Monday, August 26, 2013

Classroom Set Up

Setting up my classroom for a fresh new year was always one of my favorite things to do. I felt a sense of responsibility and happiness in creating a space for learners that allowed them to be both organized and innovative. It is a lot of work but it pays off to have a great space. Fact is, you spend a lot of time during the school year in that space, so you need to feel innovative too.

Smaller writing tables and areas allow students flexibility during writing time and supports them with their current writing needs. I always seemed to over hear writing conversations at this table and witnessed how writers at a very young age are open and reliant on good feedback for their writing. Writers of all ages are capable of editing along the process, it takes practice and quality feedback.

 Nothing like a table for 4 when sushi is on the menu. How much fun is it to set up the table in the housekeeping center? Please never stop advocating for dramatic play /housekeeping centers in early childhood classrooms. Hopefully the research on the academic and social value is being read by policy makers.



  I can only find old pictures of my kindergarten classroom. Why are my photos hiding when I want to share them? I'll post photos of my 4/5th grade classroom and library spaces later when I have the patience to search longer and harder for them. In the meantime, Check out the silks covering the harsh lights. I love them. I put my life in danger on a tall ladder alone in my classroom at night, trying to hang the things the same height! Not so cool.


This photo of my traveling lioness sculpture bench does not do it proud. It is such a beautiful and functional piece of art that demands the attention of everyone who enters into the space it owns. Over my nine years at the Pemetic Elementary School, students played with wild life animal toys on her, stretched out across her and read, named her, told her secrets, wished her good night and good bye, drew her and wrote stories where she stared as the heroine. 

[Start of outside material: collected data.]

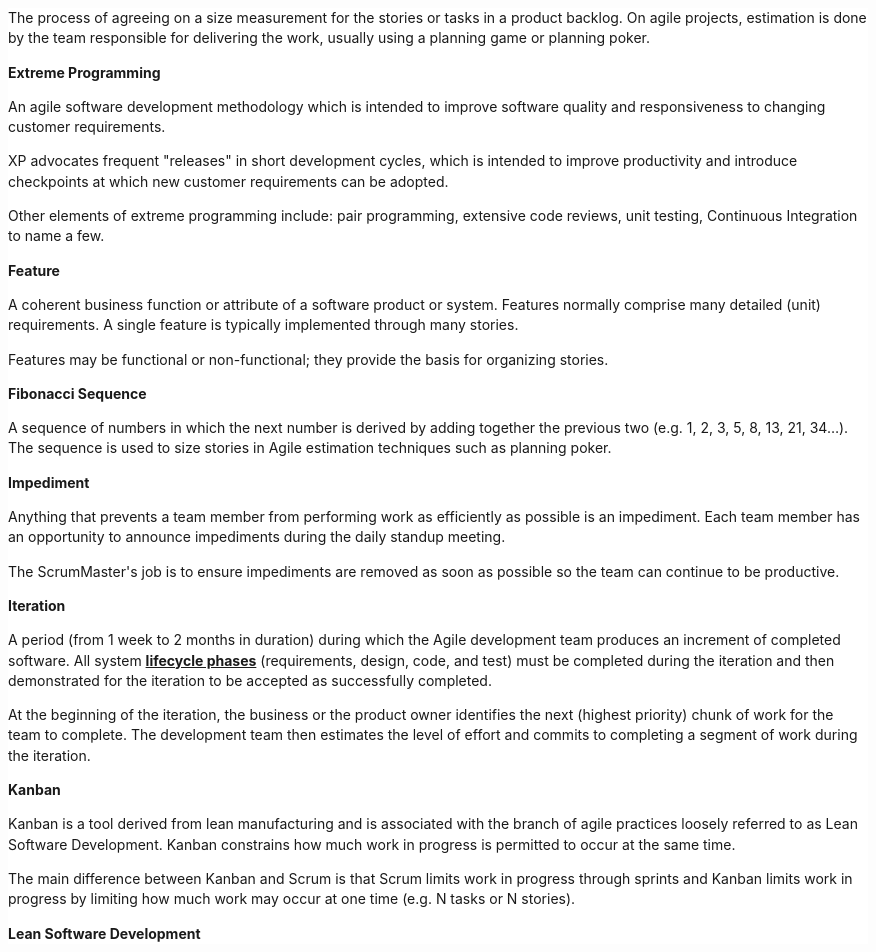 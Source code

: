 The process of agreeing on a size measurement for the stories or tasks in a product backlog. On agile projects, estimation is done by the team responsible for delivering the work, usually using a planning game or planning poker.

**Extreme Programming**

An agile software development methodology which is intended to improve software quality and responsiveness to changing customer requirements.

XP advocates frequent "releases" in short development cycles, which is intended to improve productivity and introduce checkpoints at which new customer requirements can be adopted.

Other elements of extreme programming include: pair programming, extensive code reviews, unit testing, Continuous Integration to name a few.

**Feature**

A coherent business function or attribute of a software product or system. Features normally comprise many detailed (unit) requirements. A single feature is typically implemented through many stories.

Features may be functional or non-functional; they provide the basis for organizing stories.

**Fibonacci Sequence**

A sequence of numbers in which the next number is derived by adding together the previous two (e.g. 1, 2, 3, 5, 8, 13, 21, 34…). The sequence is used to size stories in Agile estimation techniques such as planning poker.

**Impediment**

Anything that prevents a team member from performing work as efficiently as possible is an impediment. Each team member has an opportunity to announce impediments during the daily standup meeting.

The ScrumMaster's job is to ensure impediments are removed as soon as possible so the team can continue to be productive.

**Iteration**

A period (from 1 week to 2 months in duration) during which the Agile development team produces an increment of completed software. All system **[lifecycle phases](http://www.testingexcellence.com/software-development-life-cycle-sdlc-phases/)** (requirements, design, code, and test) must be completed during the iteration and then demonstrated for the iteration to be accepted as successfully completed.

At the beginning of the iteration, the business or the product owner identifies the next (highest priority) chunk of work for the team to complete. The development team then estimates the level of effort and commits to completing a segment of work during the iteration.

**Kanban**

Kanban is a tool derived from lean manufacturing and is associated with the branch of agile practices loosely referred to as Lean Software Development. Kanban constrains how much work in progress is permitted to occur at the same time.

The main difference between Kanban and Scrum is that Scrum limits work in progress through sprints and Kanban limits work in progress by limiting how much work may occur at one time (e.g. N tasks or N stories).

**Lean Software Development**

A cooking word wall with interesting words that might not be on your typical word wall. When students wrote stories about cooking they could take the word cards off the pocket chart and to their table (they could copy the spelling). An interactive word wall can support emerging writers as they experiment with word choice and build their vocabulary around topics of interest and relevancy.

The Secret Pool


What do you get when you put a naturalist and science writer with an illustrator who always reveals the shining light of all mother nature's creatures? Throw in some interesting facts and empathetic energy and you get -- The Secret Pool by Kimberley Ridley and Rebekah Raye. From fairy shrimp to wood frogs, the wonders of ecology are abundant in vernal pools. For a budding 21st century ecologist, I couldn't imagine a more relevant and mysterious book to nurture their curiosity and inquiry. I'm now in love with every smiling critter in the vernal pool and armed with information that could help protect their crucial habitat. Every home with children and every science classroom would benefit greatly by adding this treasure to their book shelf. Brilliant topic to address with children and a validation to their natural tendencies to discover what is there in their world and to imagine what the eye can't see.

Friday, August 23, 2013

Early Math Center

 Build...draw...color...count.

I love this activity as a independent math center. The building of the towers begins with spatial and fine motor skills as well as building aesthetics. Putting the pencil to the paper to copy and draw the tower has participants practicing drawing shapes and requires revisiting, editing, and experimenting throughout the process. You will witness the skill of one to one matching, which transfers to reading text. Of course the coloring is also beneficial to fine motor skills and also the learning and talking about colors and patterns. The counting provides an extra math challenge for the builder. The best part is the happy smiles that cover the faces of the students engaged in this independent math center. It is times like this I really miss being in the classroom and creating meaningful activities that children love and learn from.

Thursday, August 8, 2013

Gary D. Schmidt


I have had the pleasure to once again hear Gary Schmidt talk about his writing and how he shares his passion and talent with kids. This guy just knows how to tell a story to any audience and have them inhaling every syllable that is released from his heart and soul. A talented writer who writes books that make you want to slow down your reading a few pages in ; already dreading the moment when you finish a book and have to live without the characters you are deeply invested in, and a setting you feel part of, as if you are there yourself. All his books are winners, but I will say that Okay for Now is in my top 10 favorite books read. I'd love to know what you thought of it or if anyone is using this book with students? It would make an ideal book club read or a present to a middle school or older reader in your life who is always up for a new book to read and love!

He does have an educator's guide off his website too...
http://www.hmhbooks.com/schmidt/okayfornow.html#events

Thursday, August 1, 2013

Kunu's Basket

Kunu's Basket: A Story from Indian Island by Lee DeCora Francis 

Kunu and his family live on the Penobscot Indian Reservation in Maine. When Kunu starts learning how to make a traditional Penobscot basket, he begins a journey of discovery and connection to who he is. His grandfather is right by Kunu's side. Basketry is part of a Penobscot's family's history: basket-making has been passed down from grandfathers and fathers in the tribe throughout the decades.This is an important read aloud about the value of family, culture, tradition, and perseverance leading to discovery and sense of self.